> Work item: Repeat the data that follows, keeping every character intact.

> Dataset entries:
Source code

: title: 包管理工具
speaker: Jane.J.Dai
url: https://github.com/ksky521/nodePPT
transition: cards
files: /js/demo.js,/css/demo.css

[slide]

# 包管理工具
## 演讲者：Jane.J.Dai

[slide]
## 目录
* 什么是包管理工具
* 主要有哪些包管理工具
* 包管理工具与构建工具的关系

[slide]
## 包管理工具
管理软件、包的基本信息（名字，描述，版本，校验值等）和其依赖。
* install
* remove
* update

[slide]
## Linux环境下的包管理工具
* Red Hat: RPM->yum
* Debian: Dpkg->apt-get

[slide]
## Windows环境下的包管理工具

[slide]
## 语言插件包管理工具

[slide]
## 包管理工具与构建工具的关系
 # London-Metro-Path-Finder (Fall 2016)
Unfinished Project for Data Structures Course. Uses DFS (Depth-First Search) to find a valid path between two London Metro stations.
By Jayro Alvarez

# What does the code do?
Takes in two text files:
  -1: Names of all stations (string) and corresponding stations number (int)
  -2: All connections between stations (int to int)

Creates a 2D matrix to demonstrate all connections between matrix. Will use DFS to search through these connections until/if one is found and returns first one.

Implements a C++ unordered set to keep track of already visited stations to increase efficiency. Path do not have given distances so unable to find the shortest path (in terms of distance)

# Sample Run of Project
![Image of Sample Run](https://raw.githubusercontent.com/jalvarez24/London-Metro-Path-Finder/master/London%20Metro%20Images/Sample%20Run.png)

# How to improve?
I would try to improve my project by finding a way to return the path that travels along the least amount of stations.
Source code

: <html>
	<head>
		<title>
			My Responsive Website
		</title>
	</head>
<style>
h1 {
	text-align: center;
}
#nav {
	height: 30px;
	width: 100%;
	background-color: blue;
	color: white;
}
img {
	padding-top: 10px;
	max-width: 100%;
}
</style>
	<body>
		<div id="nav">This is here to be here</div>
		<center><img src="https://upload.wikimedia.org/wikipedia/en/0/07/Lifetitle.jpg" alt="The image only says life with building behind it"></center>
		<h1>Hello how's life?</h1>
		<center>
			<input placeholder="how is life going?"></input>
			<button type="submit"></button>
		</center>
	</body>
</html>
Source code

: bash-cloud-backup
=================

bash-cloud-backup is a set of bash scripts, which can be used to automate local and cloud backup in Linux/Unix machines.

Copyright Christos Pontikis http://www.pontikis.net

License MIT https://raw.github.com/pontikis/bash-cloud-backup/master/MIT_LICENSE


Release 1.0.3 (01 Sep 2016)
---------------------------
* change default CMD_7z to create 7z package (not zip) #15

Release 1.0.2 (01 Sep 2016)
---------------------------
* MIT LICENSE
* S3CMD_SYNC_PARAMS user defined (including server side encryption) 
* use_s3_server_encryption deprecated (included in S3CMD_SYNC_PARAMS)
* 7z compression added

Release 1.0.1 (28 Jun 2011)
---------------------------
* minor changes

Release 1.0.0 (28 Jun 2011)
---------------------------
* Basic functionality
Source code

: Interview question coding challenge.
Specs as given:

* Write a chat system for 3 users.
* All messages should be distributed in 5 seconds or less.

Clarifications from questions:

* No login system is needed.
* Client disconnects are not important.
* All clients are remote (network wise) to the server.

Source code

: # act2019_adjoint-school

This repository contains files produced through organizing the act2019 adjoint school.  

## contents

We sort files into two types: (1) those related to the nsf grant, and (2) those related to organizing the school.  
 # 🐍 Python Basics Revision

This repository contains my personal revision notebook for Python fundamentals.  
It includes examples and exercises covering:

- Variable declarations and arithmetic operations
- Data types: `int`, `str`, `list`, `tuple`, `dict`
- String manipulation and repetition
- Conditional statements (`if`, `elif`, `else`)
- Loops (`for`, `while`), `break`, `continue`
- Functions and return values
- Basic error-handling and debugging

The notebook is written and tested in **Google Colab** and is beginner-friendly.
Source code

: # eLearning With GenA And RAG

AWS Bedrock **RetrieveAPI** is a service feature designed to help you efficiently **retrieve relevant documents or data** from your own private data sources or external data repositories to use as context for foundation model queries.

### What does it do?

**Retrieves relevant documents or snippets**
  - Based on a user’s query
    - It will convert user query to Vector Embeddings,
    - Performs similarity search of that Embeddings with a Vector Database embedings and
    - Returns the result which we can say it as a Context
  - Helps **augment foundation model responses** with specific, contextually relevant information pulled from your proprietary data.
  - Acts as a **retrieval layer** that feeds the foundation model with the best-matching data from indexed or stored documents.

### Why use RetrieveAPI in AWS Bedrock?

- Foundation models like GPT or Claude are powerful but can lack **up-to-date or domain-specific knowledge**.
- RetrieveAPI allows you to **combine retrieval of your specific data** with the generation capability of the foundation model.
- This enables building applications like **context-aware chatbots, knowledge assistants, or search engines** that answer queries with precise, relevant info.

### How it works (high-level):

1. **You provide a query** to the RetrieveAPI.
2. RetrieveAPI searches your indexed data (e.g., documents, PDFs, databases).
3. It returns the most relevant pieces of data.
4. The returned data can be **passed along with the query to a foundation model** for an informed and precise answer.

> Your solution:
Source code

: title: 包管理工具
speaker: Jane.J.Dai
url: https://github.com/ksky521/nodePPT
transition: cards
files: /js/demo.js,/css/demo.css

[slide]

# 包管理工具
## 演讲者：Jane.J.Dai

[slide]
## 目录
* 什么是包管理工具
* 主要有哪些包管理工具
* 包管理工具与构建工具的关系

[slide]
## 包管理工具
管理软件、包的基本信息（名字，描述，版本，校验值等）和其依赖。
* install
* remove
* update

[slide]
## Linux环境下的包管理工具
* Red Hat: RPM->yum
* Debian: Dpkg->apt-get

[slide]
## Windows环境下的包管理工具

[slide]
## 语言插件包管理工具

[slide]
## 包管理工具与构建工具的关系
 # London-Metro-Path-Finder (Fall 2016)
Unfinished Project for Data Structures Course. Uses DFS (Depth-First Search) to find a valid path between two London Metro stations.
By Jayro Alvarez

# What does the code do?
Takes in two text files:
  -1: Names of all stations (string) and corresponding stations number (int)
  -2: All connections between stations (int to int)

Creates a 2D matrix to demonstrate all connections between matrix. Will use DFS to search through these connections until/if one is found and returns first one.

Implements a C++ unordered set to keep track of already visited stations to increase efficiency. Path do not have given distances so unable to find the shortest path (in terms of distance)

# Sample Run of Project
![Image of Sample Run](https://raw.githubusercontent.com/jalvarez24/London-Metro-Path-Finder/master/London%20Metro%20Images/Sample%20Run.png)

# How to improve?
I would try to improve my project by finding a way to return the path that travels along the least amount of stations.
Source code

: <html>
	<head>
		<title>
			My Responsive Website
		</title>
	</head>
<style>
h1 {
	text-align: center;
}
#nav {
	height: 30px;
	width: 100%;
	background-color: blue;
	color: white;
}
img {
	padding-top: 10px;
	max-width: 100%;
}
</style>
	<body>
		<div id="nav">This is here to be here</div>
		<center><img src="https://upload.wikimedia.org/wikipedia/en/0/07/Lifetitle.jpg" alt="The image only says life with building behind it"></center>
		<h1>Hello how's life?</h1>
		<center>
			<input placeholder="how is life going?"></input>
			<button type="submit"></button>
		</center>
	</body>
</html>
Source code

: bash-cloud-backup
=================

bash-cloud-backup is a set of bash scripts, which can be used to automate local and cloud backup in Linux/Unix machines.

Copyright Christos Pontikis http://www.pontikis.net

License MIT https://raw.github.com/pontikis/bash-cloud-backup/master/MIT_LICENSE


Release 1.0.3 (01 Sep 2016)
---------------------------
* change default CMD_7z to create 7z package (not zip) #15

Release 1.0.2 (01 Sep 2016)
---------------------------
* MIT LICENSE
* S3CMD_SYNC_PARAMS user defined (including server side encryption) 
* use_s3_server_encryption deprecated (included in S3CMD_SYNC_PARAMS)
* 7z compression added

Release 1.0.1 (28 Jun 2011)
---------------------------
* minor changes

Release 1.0.0 (28 Jun 2011)
---------------------------
* Basic functionality
Source code

: Interview question coding challenge.
Specs as given:

* Write a chat system for 3 users.
* All messages should be distributed in 5 seconds or less.

Clarifications from questions:

* No login system is needed.
* Client disconnects are not important.
* All clients are remote (network wise) to the server.

Source code

: # act2019_adjoint-school

This repository contains files produced through organizing the act2019 adjoint school.  

## contents

We sort files into two types: (1) those related to the nsf grant, and (2) those related to organizing the school.  
 # 🐍 Python Basics Revision

This repository contains my personal revision notebook for Python fundamentals.  
It includes examples and exercises covering:

- Variable declarations and arithmetic operations
- Data types: `int`, `str`, `list`, `tuple`, `dict`
- String manipulation and repetition
- Conditional statements (`if`, `elif`, `else`)
- Loops (`for`, `while`), `break`, `continue`
- Functions and return values
- Basic error-handling and debugging

The notebook is written and tested in **Google Colab** and is beginner-friendly.
Source code

: # eLearning With GenA And RAG

AWS Bedrock **RetrieveAPI** is a service feature designed to help you efficiently **retrieve relevant documents or data** from your own private data sources or external data repositories to use as context for foundation model queries.

### What does it do?

**Retrieves relevant documents or snippets**
  - Based on a user’s query
    - It will convert user query to Vector Embeddings,
    - Performs similarity search of that Embeddings with a Vector Database embedings and
    - Returns the result which we can say it as a Context
  - Helps **augment foundation model responses** with specific, contextually relevant information pulled from your proprietary data.
  - Acts as a **retrieval layer** that feeds the foundation model with the best-matching data from indexed or stored documents.

### Why use RetrieveAPI in AWS Bedrock?

- Foundation models like GPT or Claude are powerful but can lack **up-to-date or domain-specific knowledge**.
- RetrieveAPI allows you to **combine retrieval of your specific data** with the generation capability of the foundation model.
- This enables building applications like **context-aware chatbots, knowledge assistants, or search engines** that answer queries with precise, relevant info.

### How it works (high-level):

1. **You provide a query** to the RetrieveAPI.
2. RetrieveAPI searches your indexed data (e.g., documents, PDFs, databases).
3. It returns the most relevant pieces of data.
4. The returned data can be **passed along with the query to a foundation model** for an informed and precise answer.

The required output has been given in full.